The Role of POCUS for Care Facilities in the Age of Covid-19

Point-of-care services such as portable ultrasound diagnostics are an excellent way for care facilities to continue to address broader health care needs during what may be a prolonged impact from the Covid-19 outbreak. By limiting access to select, point-of-care providers, care facilities can complement their infectious disease protocols, limiting exposure to potentially deadly diseases while ensuring continued care for other conditions.

The recent media coverage of the Covid-19 virus runs the gamut from hysteria to hubris, but infectious diseases are a constant concern for care facilities that serve seniors and others with compromised immune or respiratory systems.

While the majority of cases of Covid-19 infection are projected to be mild, the virus has a number of factors that make it particularly dangerous to the population served by care facilities. In cases where the patient is over 70 and has a current pulmonary condition, the projected fatality rate of Covid-19 jumps to an estimated 13.2%, according to the WHO[1]. In the case of the senior care facility in Kirkland, Washington, 35 of the 36 residents tested positive for Covid-19, and there have been 22 deaths at the facility, to date.

Regardless of the nature of the media coverage, incidents like this give us an opportunity to take a new look at the protocols facilities put in place to address virus containment for patients.

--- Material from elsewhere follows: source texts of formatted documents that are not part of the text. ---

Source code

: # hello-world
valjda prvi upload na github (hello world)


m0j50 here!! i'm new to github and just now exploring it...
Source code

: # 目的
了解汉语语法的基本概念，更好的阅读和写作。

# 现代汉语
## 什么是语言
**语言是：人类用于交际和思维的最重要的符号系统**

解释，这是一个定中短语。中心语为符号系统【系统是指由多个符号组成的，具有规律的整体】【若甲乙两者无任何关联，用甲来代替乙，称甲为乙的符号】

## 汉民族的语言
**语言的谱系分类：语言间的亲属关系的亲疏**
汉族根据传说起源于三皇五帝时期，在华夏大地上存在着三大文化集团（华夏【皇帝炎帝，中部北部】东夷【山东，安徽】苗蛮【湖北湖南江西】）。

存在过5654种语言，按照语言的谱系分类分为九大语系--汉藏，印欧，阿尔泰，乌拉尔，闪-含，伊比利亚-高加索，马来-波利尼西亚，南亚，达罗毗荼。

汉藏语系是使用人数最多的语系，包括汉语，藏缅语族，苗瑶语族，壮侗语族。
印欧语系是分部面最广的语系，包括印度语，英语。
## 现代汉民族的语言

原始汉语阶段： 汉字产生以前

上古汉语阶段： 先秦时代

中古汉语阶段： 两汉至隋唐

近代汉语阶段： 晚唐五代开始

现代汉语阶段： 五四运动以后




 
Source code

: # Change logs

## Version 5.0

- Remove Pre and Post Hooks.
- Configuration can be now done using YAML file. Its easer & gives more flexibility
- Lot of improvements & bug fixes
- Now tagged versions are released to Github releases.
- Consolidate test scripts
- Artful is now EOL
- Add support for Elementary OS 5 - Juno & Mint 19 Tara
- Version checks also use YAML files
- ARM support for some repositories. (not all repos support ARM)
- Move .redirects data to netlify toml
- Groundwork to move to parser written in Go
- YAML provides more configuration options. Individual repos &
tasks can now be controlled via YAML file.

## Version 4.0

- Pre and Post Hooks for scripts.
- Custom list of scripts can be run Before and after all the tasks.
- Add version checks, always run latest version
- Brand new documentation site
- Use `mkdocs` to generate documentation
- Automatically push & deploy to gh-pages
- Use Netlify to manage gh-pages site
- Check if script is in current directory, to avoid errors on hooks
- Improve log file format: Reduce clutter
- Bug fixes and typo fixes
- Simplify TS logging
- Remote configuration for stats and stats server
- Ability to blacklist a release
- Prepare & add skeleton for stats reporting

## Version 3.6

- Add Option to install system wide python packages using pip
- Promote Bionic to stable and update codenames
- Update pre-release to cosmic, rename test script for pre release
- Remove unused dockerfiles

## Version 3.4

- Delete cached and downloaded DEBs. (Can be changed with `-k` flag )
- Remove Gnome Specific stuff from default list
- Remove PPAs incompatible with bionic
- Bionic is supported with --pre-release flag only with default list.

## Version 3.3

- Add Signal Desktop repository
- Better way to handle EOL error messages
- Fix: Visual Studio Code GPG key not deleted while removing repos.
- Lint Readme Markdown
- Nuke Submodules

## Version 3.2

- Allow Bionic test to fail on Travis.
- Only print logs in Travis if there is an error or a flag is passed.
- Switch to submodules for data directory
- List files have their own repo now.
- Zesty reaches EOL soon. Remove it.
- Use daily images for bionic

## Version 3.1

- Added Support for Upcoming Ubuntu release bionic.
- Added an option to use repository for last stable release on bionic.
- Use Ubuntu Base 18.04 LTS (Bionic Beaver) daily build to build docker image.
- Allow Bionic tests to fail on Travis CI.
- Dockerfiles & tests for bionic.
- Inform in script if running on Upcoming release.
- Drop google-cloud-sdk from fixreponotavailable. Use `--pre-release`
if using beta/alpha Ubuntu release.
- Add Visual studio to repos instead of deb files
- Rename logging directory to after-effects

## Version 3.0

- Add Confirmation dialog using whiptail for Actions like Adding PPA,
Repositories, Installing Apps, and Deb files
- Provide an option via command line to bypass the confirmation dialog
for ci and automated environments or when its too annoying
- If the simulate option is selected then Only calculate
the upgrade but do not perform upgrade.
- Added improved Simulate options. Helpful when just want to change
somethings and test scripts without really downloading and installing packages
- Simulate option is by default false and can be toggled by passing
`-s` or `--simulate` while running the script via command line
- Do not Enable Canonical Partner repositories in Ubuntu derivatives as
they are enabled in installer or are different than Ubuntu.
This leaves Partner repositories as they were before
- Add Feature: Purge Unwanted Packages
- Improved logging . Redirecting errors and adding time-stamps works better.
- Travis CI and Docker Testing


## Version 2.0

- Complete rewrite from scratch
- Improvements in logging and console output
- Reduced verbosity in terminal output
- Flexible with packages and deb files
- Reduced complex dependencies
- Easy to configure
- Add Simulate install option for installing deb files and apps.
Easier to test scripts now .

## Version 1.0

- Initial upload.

When reviewing methods to control the spread of a virus, it’s important to note that there are three main factors that contribute to risk for seniors[2]:

  1. Impaired Immune Function
  2. Anatomic and Functional Changes
  3. Degree of Exposure to Infections

Of those three factors, the primary factor care facility staff can control is the degree to which patients are exposed to the virus. The challenge is that patients in care facilities have other conditions that still need to be diagnosed and treated, often requiring services that are not typically available within the facility or requiring a specialist.

If the only choice for service is a hospital or specialty clinic like a radiology center, the chances of exposing patients to a virus rise exponentially with each person, vehicle, and surface encountered. In the case of Covid-19, limiting exposure to the virus is especially critical due to the ease of transmission – the virus can be airborne, individuals with the virus could be contagious for up to five days before showing the first signs of illness, and the virus has been estimated to remain active on surfaces for up to 48 hours.

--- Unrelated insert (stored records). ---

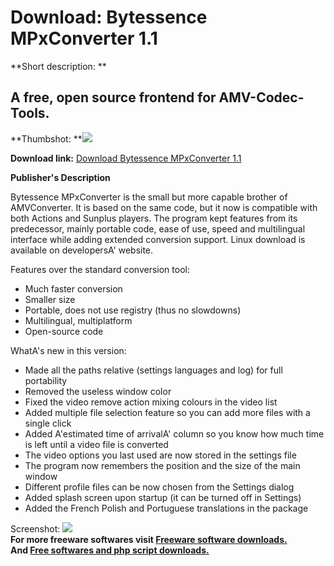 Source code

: # Download: Bytessence MPxConverter 1.1

**Short description: **

## A free, open source frontend for AMV-Codec-Tools.

  
**Thumbshot: **![](http://www.freewarefiles.com/screenshot/byteessmpxcvtr_md.gif)   
  
**Download link:** [Download Bytessence MPxConverter 1.1](http://freesoftwares.boysofts.com/Bytessence-MPxConverter_program_42232.html)  
  

**Publisher's Description**  
  

Bytessence MPxConverter is the small but more capable brother of AMVConverter.
It is based on the same code, but it now is compatible with both Actions and
Sunplus players. The program kept features from its predecessor, mainly
portable code, ease of use, speed and multilingual interface while adding
extended conversion support. Linux download is available on developersA'
website.

Features over the standard conversion tool:

  * Much faster conversion 
  * Smaller size 
  * Portable, does not use registry (thus no slowdowns) 
  * Multilingual, multiplatform 
  * Open-source code 

WhatA's new in this version:

  * Made all the paths relative (settings languages and log) for full portability 
  * Removed the useless window color 
  * Fixed the video remove action mixing colours in the video list 
  * Added multiple file selection feature so you can add more files with a single click 
  * Added A'estimated time of arrivalA' column so you know how much time is left until a video file is converted 
  * The video options you last used are now stored in the settings file 
  * The program now remembers the position and the size of the main window 
  * Different profile files can be now chosen from the Settings dialog 
  * Added splash screen upon startup (it can be turned off in Settings) 
  * Added the French Polish and Portuguese translations in the package 

  
  
Screenshot: ![](http://www.freewarefiles.com/screenshot/byteessmpxcvtr.gif)  
**For more freeware softwares visit [Freeware software downloads.](http://freesoftwares.boysofts.com/)**   
**And [Free softwares and php script downloads.](http://www.boysofts.com/)**

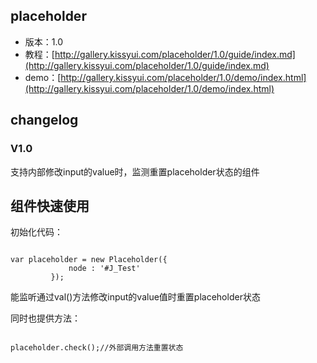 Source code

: ## placeholder

* 版本：1.0
* 教程：[http://gallery.kissyui.com/placeholder/1.0/guide/index.md](http://gallery.kissyui.com/placeholder/1.0/guide/index.md)
* demo：[http://gallery.kissyui.com/placeholder/1.0/demo/index.html](http://gallery.kissyui.com/placeholder/1.0/demo/index.html)

## changelog

### V1.0
支持内部修改input的value时，监测重置placeholder状态的组件
## 组件快速使用

初始化代码：

<code>
var placeholder = new Placeholder({
             node : '#J_Test'
         });
</code>

能监听通过val()方法修改input的value值时重置placeholder状态

同时也提供方法：

<code>
placeholder.check();//外部调用方法重置状态


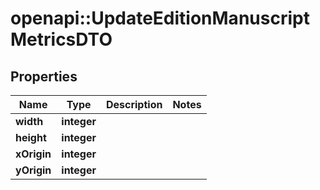 # openapi::UpdateEditionManuscriptMetricsDTO

## Properties
Name | Type | Description | Notes
------------ | ------------- | ------------- | -------------
**width** | **integer** |  | 
**height** | **integer** |  | 
**xOrigin** | **integer** |  | 
**yOrigin** | **integer** |  | 


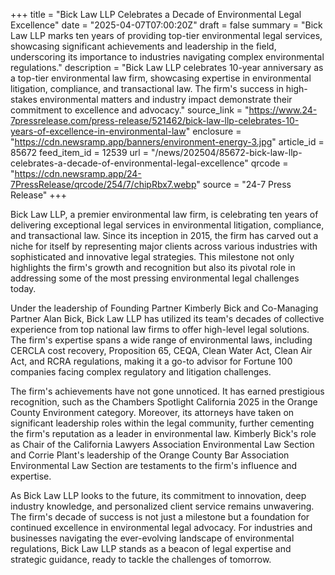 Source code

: +++
title = "Bick Law LLP Celebrates a Decade of Environmental Legal Excellence"
date = "2025-04-07T07:00:20Z"
draft = false
summary = "Bick Law LLP marks ten years of providing top-tier environmental legal services, showcasing significant achievements and leadership in the field, underscoring its importance to industries navigating complex environmental regulations."
description = "Bick Law LLP celebrates 10-year anniversary as a top-tier environmental law firm, showcasing expertise in environmental litigation, compliance, and transactional law. The firm's success in high-stakes environmental matters and industry impact demonstrate their commitment to excellence and advocacy."
source_link = "https://www.24-7pressrelease.com/press-release/521462/bick-law-llp-celebrates-10-years-of-excellence-in-environmental-law"
enclosure = "https://cdn.newsramp.app/banners/environment-energy-3.jpg"
article_id = 85672
feed_item_id = 12539
url = "/news/202504/85672-bick-law-llp-celebrates-a-decade-of-environmental-legal-excellence"
qrcode = "https://cdn.newsramp.app/24-7PressRelease/qrcode/254/7/chipRbx7.webp"
source = "24-7 Press Release"
+++

<p>Bick Law LLP, a premier environmental law firm, is celebrating ten years of delivering exceptional legal services in environmental litigation, compliance, and transactional law. Since its inception in 2015, the firm has carved out a niche for itself by representing major clients across various industries with sophisticated and innovative legal strategies. This milestone not only highlights the firm's growth and recognition but also its pivotal role in addressing some of the most pressing environmental legal challenges today.</p><p>Under the leadership of Founding Partner Kimberly Bick and Co-Managing Partner Alan Bick, Bick Law LLP has utilized its team's decades of collective experience from top national law firms to offer high-level legal solutions. The firm's expertise spans a wide range of environmental laws, including CERCLA cost recovery, Proposition 65, CEQA, Clean Water Act, Clean Air Act, and RCRA regulations, making it a go-to advisor for Fortune 100 companies facing complex regulatory and litigation challenges.</p><p>The firm's achievements have not gone unnoticed. It has earned prestigious recognition, such as the Chambers Spotlight California 2025 in the Orange County Environment category. Moreover, its attorneys have taken on significant leadership roles within the legal community, further cementing the firm's reputation as a leader in environmental law. Kimberly Bick's role as Chair of the California Lawyers Association Environmental Law Section and Corrie Plant's leadership of the Orange County Bar Association Environmental Law Section are testaments to the firm's influence and expertise.</p><p>As Bick Law LLP looks to the future, its commitment to innovation, deep industry knowledge, and personalized client service remains unwavering. The firm's decade of success is not just a milestone but a foundation for continued excellence in environmental legal advocacy. For industries and businesses navigating the ever-evolving landscape of environmental regulations, Bick Law LLP stands as a beacon of legal expertise and strategic guidance, ready to tackle the challenges of tomorrow.</p>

Point-of-care services, such as portable ultrasound diagnostic services, provide a way for care facilities to exercise control over exposure to the virus. By bringing tools and specialists into the care facility, rather than taking patients out into an uncontrolled environment, facility staff can limit the environment around the patient to clean surfaces and knowledgeable healthcare personnel using proper infection control.

Care facilities should expect that safety protocols put into place by point-of-care providers ensure that staff and equipment complement the facility’s infectious disease protocols.

For example, New Frontier’s Clinical Standards require that all ultrasound machines be cleaned, inspected, and disinfected daily, transducers and the environment be cleaned thoroughly between each patient, personnel utilize proper PPE based on the conditions, and that personnel monitor the condition of their health before visiting customers. If personnel have an elevated temperature (above low-grade fever), they will be asked to remain at home and monitor their condition, they will be paid for the day, and a substitute technologist will be engaged to perform scheduled procedures. No one should feel they need to risk their health or the health of others for a paycheck.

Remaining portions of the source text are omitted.